Keterlibatan adalah jenis partisipan yang terlibat dalam kejadian tersebut,
yang meliputi status sosial dan peran yang dilakukan oleh partisipan.
Terakhir, modus terdiri dari dua sub aspek,
yaitu media dan sarana atau saluran. Media ini berkaitan dengan apakah teks
disampaikan dengan gaya bahasa lisan atau tulisan. Saluran adalah cara yang
digunakan untuk mengekspresikan acara. Saluran mencakup apakah teks
diekspresikan dalam buku, surat kabar, audio, visual, atau audio visual.
Pemahaman konteks situasi ini sering
diperdebatkan apakah itu dinamis atau sinoptik (statis). Model dinamis
menyiratkan bahwa konfigurasi kontekstual atau konfigurasi makna terus berubah
selama wacana yang diciptakan berlangsung. Beberapa ahli sistemik menggunakan
model ini untuk menganalisis pidato lisan, seperti percakapan, seminar, atau
debat. Hal ini dimungkinkan karena dalam wacana seperti ini, medan,
keterlibatan, dan modus dapat berubah sepanjang wacana. Sementara itu, model
sinoptik atau statis memiliki konfigurasi kontekstual yang lebih mapan dalam
wacana yang tidak sedang berlangsung. Oleh karena itu, model ini sering digunakan
dalam menganalisis wacana tulis seperti tajuk rencana, berita, dan sebagainya,
yang memiliki konfigurasi kontekstual yang relatif lebih mapan daripada wacana
lisan.
References
Butt, D.,
Fahey, R., Feez, S., Spinks, S., Yalop, C. (2000). Using Functional
Grammar, 2nd Ed. Sydney: National Centre for English Language Teaching and
Research, Macquarie University.
Fowler,
R. (1986). Linguistic Criticism. Oxford: Oxford University Press.
Halliday, M.A.K.
(1985). Introduction to Functional Grammar. London: Edward
Arnold.
Halliday,
M.A.K. (1994). Introduction to Functional Grammar,
2nd Ed.
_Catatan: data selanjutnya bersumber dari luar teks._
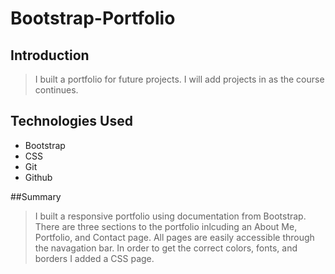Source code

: # Bootstrap-Portfolio

## Introduction

> I built a portfolio for future projects. I will add projects in as the course continues.

## Technologies Used
- Bootstrap
- CSS
- Git
- Github

##Summary

>I built a responsive portfolio using documentation from Bootstrap. There are three sections to the portfolio inlcuding an About Me, Portfolio, and Contact page. All pages are easily accessible through the navagation bar. In order to get the correct colors, fonts, and borders I added a CSS page.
London: Edward Arnold.
Halliday,
M.A.K., & Hasan, R. (1985). Language, Context, and Text: Aspects of
language in a social-semiotic perspective. Victoria: Deakin University
Press.
Halliday,
M.A.K. & Martin, J.R. (1993). “The Model”, Writing
Science: Literacy and Discursive Power. London: The Falmer
Press.
Martin, J.R.
(1985). Factual Writing: Exploring and Challenging Reality. Geelong,
Victoria: Deakin University Press.
Martin, J. R. (1992). English Text: System and Structure. Philadelphia/
Amsterdam: John Benjamins Publishing Company.
Martin,
J. R. (1993). “Global Orientation” (Handout), Department of Linguistics,
Faculty of Arts, University of Sydney.
Matthiessen,
C.M.I.M. (1992). Lexico-gramatical Cartography: Englsih System (Draft). Sydney:
University of Sydney. [Matthiessen, C. (1995). Lexicogramatical Cartography:
Englsih System. Tokyo: International Language Sciences Publishers].
Richards,
J., Platt, J. & Weber, H. (1985). Longman Dictionary of Applied
Linguistics. Harlow: Longman.
Saussure,
F.D. (1988a). “The Object of Study”. In Lodge, D. (Eds.), Modern
Criticism and Theory. London: Longman.
Saussure,
F.D. (1988b). “Nature of the Linguistic Sign”. In Lodge, D. (Eds.), Modern
Criticism and Theory. London: Longman.
Thompson,
G. (2004). Introducing Functional Grammar. London: Arnold.